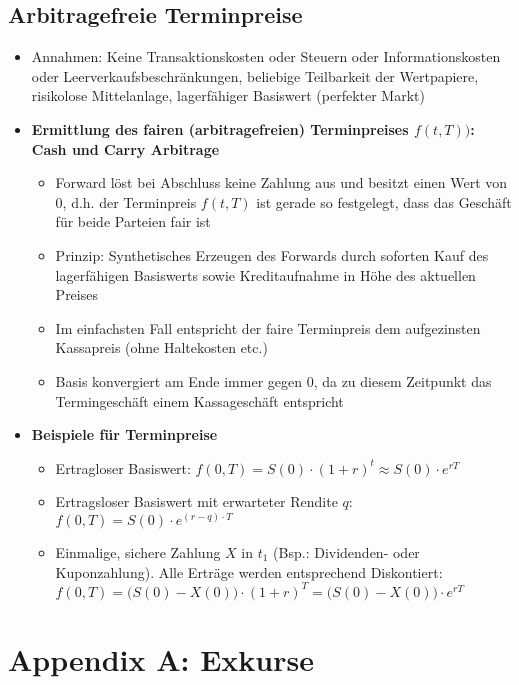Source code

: \subsection{Arbitragefreie Terminpreise}
\begin{itemize}
	\item Annahmen: Keine Transaktionskosten oder Steuern oder Informationskosten oder Leerverkaufsbeschränkungen, beliebige Teilbarkeit der Wertpapiere, risikolose Mittelanlage, lagerfähiger Basiswert (perfekter Markt)
	\item \textbf{Ermittlung des fairen (arbitragefreien) Terminpreises \(f(t,T))\): Cash und Carry Arbitrage}
	\begin{itemize}
		\item Forward löst bei Abschluss keine Zahlung aus und besitzt einen Wert von \(0\), d.h. der Terminpreis \(f(t,T)\) ist gerade so festgelegt, dass das Geschäft für beide Parteien fair ist
		\item Prinzip: Synthetisches Erzeugen des Forwards durch soforten Kauf des lagerfähigen Basiswerts sowie Kreditaufnahme in Höhe des aktuellen Preises
		\item Im einfachsten Fall entspricht der faire Terminpreis dem aufgezinsten Kassapreis (ohne Haltekosten etc.)
		\item Basis konvergiert am Ende immer gegen \(0\), da zu diesem Zeitpunkt das Termingeschäft einem Kassageschäft entspricht
	\end{itemize}
	\item \textbf{Beispiele für Terminpreise}
	\begin{itemize}
		\item Ertragloser Basiswert: \(f(0,T) = S(0)\cdot(1+r)^t \approx S(0) \cdot e^{rT}\)
		\item Ertragsloser Basiswert mit erwarteter Rendite \(q\): \(f(0,T) = S(0) \cdot e^{(r-q)\cdot T}\)
		\item Einmalige, sichere Zahlung \(X\) in \(t_1\) (Bsp.: Dividenden- oder Kuponzahlung). Alle Erträge werden entsprechend Diskontiert: \(f(0,T) = \big(S(0)-X(0)\big)\cdot (1+r)^T = \big(S(0)-X(0)\big)\cdot e^{rT}\)
	\end{itemize}
\end{itemize}



\section{Appendix A: Exkurse}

******

• WHAT NEEDS TO BE DONE
Which lines in the data above contain "cdot"? Show each one.

• SOLUTION FOR THIS TASK
		\item Ertragloser Basiswert: \(f(0,T) = S(0)\cdot(1+r)^t \approx S(0) \cdot e^{rT}\)
		\item Ertragsloser Basiswert mit erwarteter Rendite \(q\): \(f(0,T) = S(0) \cdot e^{(r-q)\cdot T}\)
		\item Einmalige, sichere Zahlung \(X\) in \(t_1\) (Bsp.: Dividenden- oder Kuponzahlung). Alle Erträge werden entsprechend Diskontiert: \(f(0,T) = \big(S(0)-X(0)\big)\cdot (1+r)^T = \big(S(0)-X(0)\big)\cdot e^{rT}\)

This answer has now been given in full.